> Task brief: Below are records; print only the lines from the line containing "Web of Data." to the end, both included, reproduced exactly and without the pictures.

> Given records:
-=-=-

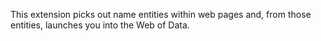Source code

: This extension picks out name entities within web pages and, from those entities, launches you into the Web of Data.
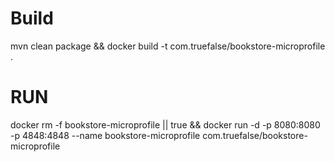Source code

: # Build
mvn clean package && docker build -t com.truefalse/bookstore-microprofile .

# RUN

docker rm -f bookstore-microprofile || true && docker run -d -p 8080:8080 -p 4848:4848 --name bookstore-microprofile com.truefalse/bookstore-microprofile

-=-=-

> Exercise solution:
: This extension picks out name entities within web pages and, from those entities, launches you into the Web of Data.
Source code

: # Build
mvn clean package && docker build -t com.truefalse/bookstore-microprofile .

# RUN

docker rm -f bookstore-microprofile || true && docker run -d -p 8080:8080 -p 4848:4848 --name bookstore-microprofile com.truefalse/bookstore-microprofile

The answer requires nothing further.